Heterologous expression and biochemical characterization of recombinant alpha phosphoglucomutase from Mycobacterium tuberculosis H37Rv

Phosphoglucomutase (PGM) plays an important role in polysaccharide capsule formation and virulence in a number of bacterial pathogens. However, the enzyme has not yet been characterized from Mycobacterium tuberculosis (Mtb). Here, we report the biochemical properties of recombinant Mtb-PGM as well as the in silico structural analysis from Mtb H37Rv. The purified recombinant enzyme was enzymatically active with a specific activity of 67.5 U/mg and experimental kcat of 70.31 s−1 for the substrate glucose-1-phosphate. The enzyme was stable in pH range 6.5–7.4 and exhibited temperature optima range between 30 and 40 °C. Various kinetic parameters and constants of the rPGM were determined. A structural comparison of Modeller generated 3D Mtb-PGM structure with rabbit muscle PGM revealed that the two enzymes share the same overall heart shape and four-domain architecture, despite having only 17% sequence identity.

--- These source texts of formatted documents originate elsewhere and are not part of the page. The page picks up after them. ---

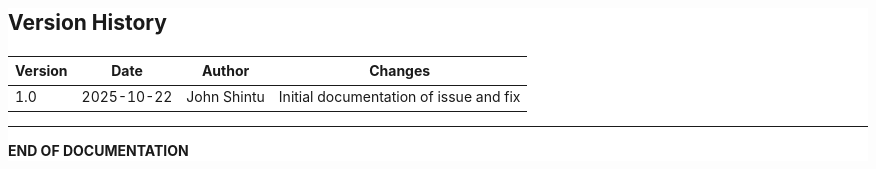 
## Version History

| Version | Date | Author | Changes |
|---------|------|--------|---------|
| 1.0 | 2025-10-22 | John Shintu | Initial documentation of issue and fix |

---

**END OF DOCUMENTATION**
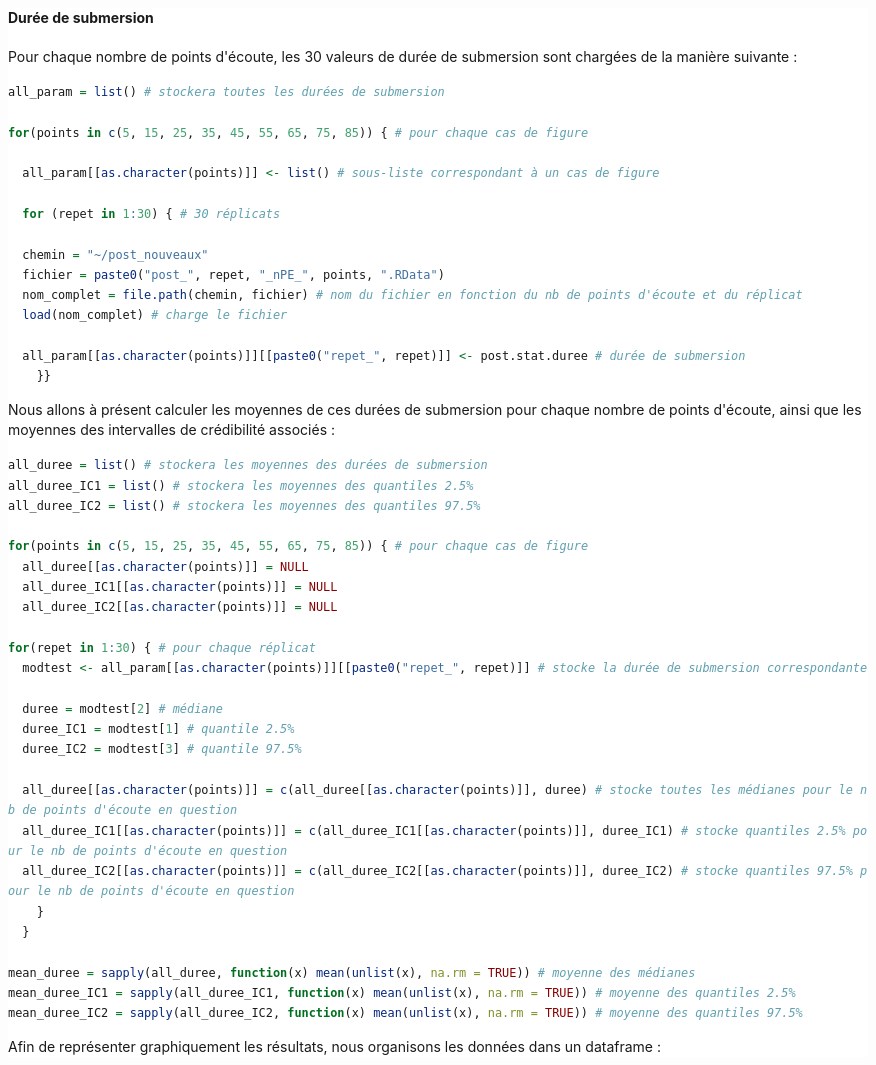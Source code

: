 #### Durée de submersion

Pour chaque nombre de points d'écoute, les 30 valeurs de durée de submersion sont chargées de la manière suivante :

```r
all_param = list() # stockera toutes les durées de submersion
  
for(points in c(5, 15, 25, 35, 45, 55, 65, 75, 85)) { # pour chaque cas de figure
    
  all_param[[as.character(points)]] <- list() # sous-liste correspondant à un cas de figure
    
  for (repet in 1:30) { # 30 réplicats
      
  chemin = "~/post_nouveaux"
  fichier = paste0("post_", repet, "_nPE_", points, ".RData")
  nom_complet = file.path(chemin, fichier) # nom du fichier en fonction du nb de points d'écoute et du réplicat
  load(nom_complet) # charge le fichier
      
  all_param[[as.character(points)]][[paste0("repet_", repet)]] <- post.stat.duree # durée de submersion
    }}
```
Nous allons à présent calculer les moyennes de ces durées de submersion pour chaque nombre de points d'écoute, ainsi que les moyennes des intervalles de crédibilité associés :

```r
all_duree = list() # stockera les moyennes des durées de submersion
all_duree_IC1 = list() # stockera les moyennes des quantiles 2.5%
all_duree_IC2 = list() # stockera les moyennes des quantiles 97.5%
  
for(points in c(5, 15, 25, 35, 45, 55, 65, 75, 85)) { # pour chaque cas de figure
  all_duree[[as.character(points)]] = NULL
  all_duree_IC1[[as.character(points)]] = NULL
  all_duree_IC2[[as.character(points)]] = NULL
    
for(repet in 1:30) { # pour chaque réplicat
  modtest <- all_param[[as.character(points)]][[paste0("repet_", repet)]] # stocke la durée de submersion correspondante
        
  duree = modtest[2] # médiane
  duree_IC1 = modtest[1] # quantile 2.5%
  duree_IC2 = modtest[3] # quantile 97.5%
        
  all_duree[[as.character(points)]] = c(all_duree[[as.character(points)]], duree) # stocke toutes les médianes pour le nb de points d'écoute en question
  all_duree_IC1[[as.character(points)]] = c(all_duree_IC1[[as.character(points)]], duree_IC1) # stocke quantiles 2.5% pour le nb de points d'écoute en question
  all_duree_IC2[[as.character(points)]] = c(all_duree_IC2[[as.character(points)]], duree_IC2) # stocke quantiles 97.5% pour le nb de points d'écoute en question
    }
  }
  
mean_duree = sapply(all_duree, function(x) mean(unlist(x), na.rm = TRUE)) # moyenne des médianes
mean_duree_IC1 = sapply(all_duree_IC1, function(x) mean(unlist(x), na.rm = TRUE)) # moyenne des quantiles 2.5%
mean_duree_IC2 = sapply(all_duree_IC2, function(x) mean(unlist(x), na.rm = TRUE)) # moyenne des quantiles 97.5%
```
Afin de représenter graphiquement les résultats, nous organisons les données dans un dataframe :
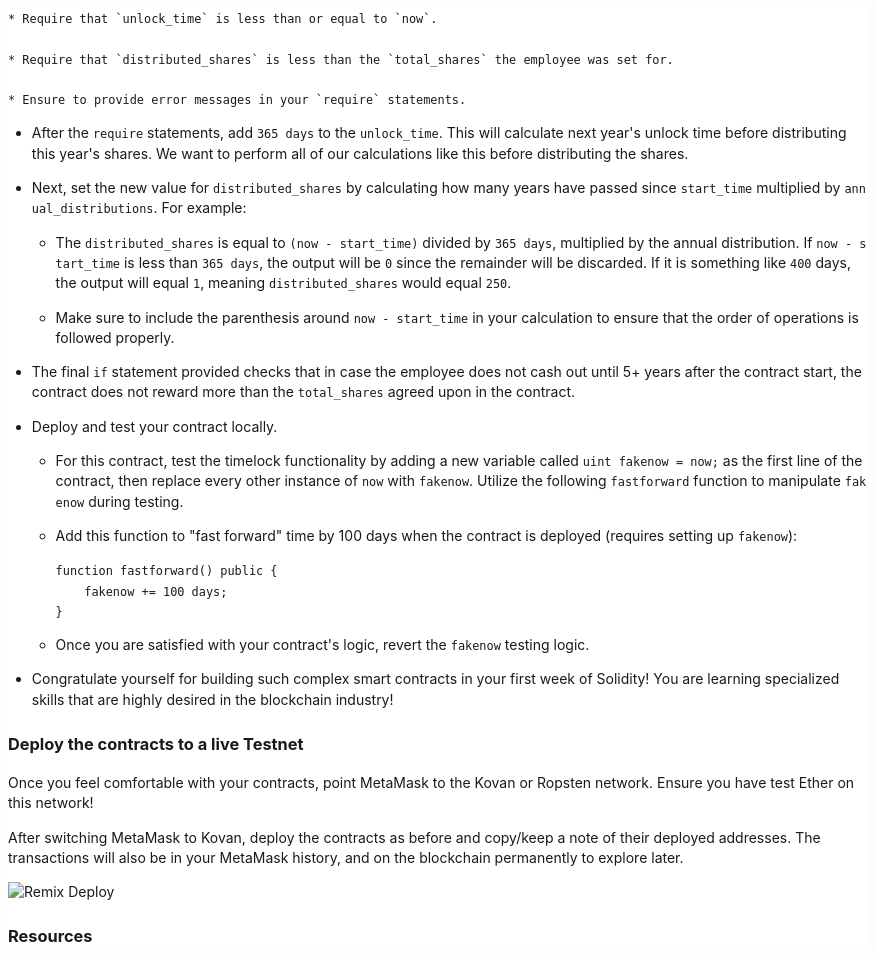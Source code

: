     * Require that `unlock_time` is less than or equal to `now`.

    * Require that `distributed_shares` is less than the `total_shares` the employee was set for.

    * Ensure to provide error messages in your `require` statements.

  * After the `require` statements, add `365 days` to the `unlock_time`. This will calculate next year's unlock time before distributing this year's shares. We want to perform all of our calculations like this before distributing the shares.

  * Next, set the new value for `distributed_shares` by calculating how many years have passed since `start_time` multiplied by `annual_distributions`. For example:

    * The `distributed_shares` is equal to `(now - start_time)` divided by `365 days`, multiplied by the annual distribution. If `now - start_time` is less than `365 days`, the output will be `0` since the remainder will be discarded. If it is something like `400` days, the output will equal `1`, meaning `distributed_shares` would equal `250`.

    * Make sure to include the parenthesis around `now - start_time` in your calculation to ensure that the order of operations is followed properly.

  * The final `if` statement provided checks that in case the employee does not cash out until 5+ years after the contract start, the contract does not reward more than the `total_shares` agreed upon in the contract.

* Deploy and test your contract locally.

  * For this contract, test the timelock functionality by adding a new variable called `uint fakenow = now;` as the first line of the contract, then replace every other instance of `now` with `fakenow`. Utilize the following `fastforward` function to manipulate `fakenow` during testing.

  * Add this function to "fast forward" time by 100 days when the contract is deployed (requires setting up `fakenow`):

    ```solidity
    function fastforward() public {
        fakenow += 100 days;
    }
    ```

  * Once you are satisfied with your contract's logic, revert the `fakenow` testing logic.

* Congratulate yourself for building such complex smart contracts in your first week of Solidity! You are learning specialized skills that are highly desired in the blockchain industry!

### Deploy the contracts to a live Testnet

Once you feel comfortable with your contracts, point MetaMask to the Kovan or Ropsten network. Ensure you have test Ether on this network!

After switching MetaMask to Kovan, deploy the contracts as before and copy/keep a note of their deployed addresses. The transactions will also be in your MetaMask history, and on the blockchain permanently to explore later.

![Remix Deploy](Images/remix-deploy.png)

### Resources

However, certain interesting differences between the two have been identified, which provide an opportunity for designing new drugs to specifically target the Mtb-PGM. Also, in the absence of the crystal structure of the Mtb-PGM, the modeled structure could be further explored for in silico docking studies with suitable inhibitors.

► Recombinant mycobacterial phosphoglucomutase (Mtb PGM) overexpressed and purified and refolded.
► Functional and biochemical characterization of the recombinant PGM performed.
► Structural studies using homology modeled structure of the Mtb PGM conducted.
► Structural differences between the rabbit PGM and the modeled Mtb PGM elucidated.